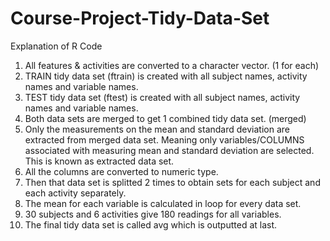 # Course-Project-Tidy-Data-Set

Explanation of R Code

1. All features & activities are converted to a character vector. (1 for each)
2. TRAIN tidy data set (ftrain) is created with all subject names, activity names and variable names.
3. TEST tidy data set (ftest) is created with all subject names, activity names and variable names.
4. Both data sets are merged to get 1 combined tidy data set. (merged)
5. Only the measurements on the mean and standard deviation are extracted from merged data set.
   Meaning only variables/COLUMNS associated with measuring mean and standard deviation are selected.
   This is known as extracted data set.
6. All the columns are converted to numeric type.
7. Then that data set is splitted 2 times to obtain sets for each subject and each activity separately.
8. The mean for each variable is calculated in loop for every data set.
9. 30 subjects and 6 activities give 180 readings for all variables.
10. The final tidy data set is called avg which is outputted at last.

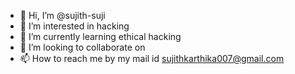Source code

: - 👋 Hi, I’m @sujith-suji
- 👀 I’m interested in hacking
- 🌱 I’m currently learning ethical hacking
- 💞️ I’m looking to collaborate on 
- 📫 How to reach me by my mail id sujithkarthika007@gmail.com

<!---
sujith-suji/sujith-suji is a ✨ special ✨ repository because its `README.md` (this file) appears on your GitHub profile.
You can click the Preview link to take a look at your changes.
--->
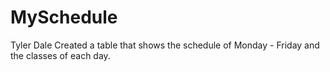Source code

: # MySchedule
Tyler Dale
Created a table that shows the schedule of Monday - Friday and the classes of each day.
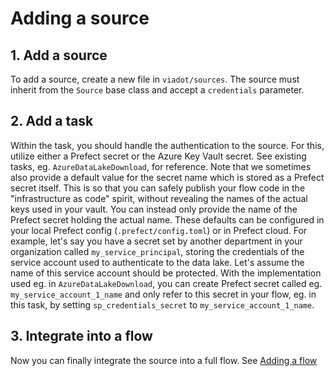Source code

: # Adding a source

## 1. Add a source

To add a source, create a new file in `viadot/sources`. The source must inherit from the `Source` base class and accept a `credentials` parameter.

## 2. Add a task

Within the task, you should handle the authentication to the source. For this, utilize either a Prefect secret or the Azure Key Vault secret. See existing tasks, eg. `AzureDataLakeDownload`, for reference. Note that we sometimes also provide a default value for the secret name which is stored as a Prefect secret itself. This is so that you can safely publish your flow code in the "infrastructure as code" spirit, without revealing the names of the actual keys used in your vault. You can instead only provide the name of the Prefect secret holding the actual name. These defaults can be configured in your local Prefect config (`.prefect/config.toml`) or in Prefect cloud. For example, let's say you have a secret set by another department in your organization called `my_service_principal`, storing the credentials of the service account used to authenticate to the data lake. Let's assume the name of this service account should be protected. With the implementation used eg. in `AzureDataLakeDownload`, you can create Prefect secret called eg. `my_service_account_1_name` and only refer to this secret in your flow, eg. in this task, by setting `sp_credentials_secret` to `my_service_account_1_name`.

## 3. Integrate into a flow

Now you can finally integrate the source into a full flow. See [Adding a flow](../tutorials/adding_flow.md)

_ _ _ _ _

**TASK GOAL**
Whenever a line of the data above includes the word "activity", copy that line.

**REPLY**
2. TRAIN tidy data set (ftrain) is created with all subject names, activity names and variable names.
3. TEST tidy data set (ftest) is created with all subject names, activity names and variable names.
7. Then that data set is splitted 2 times to obtain sets for each subject and each activity separately.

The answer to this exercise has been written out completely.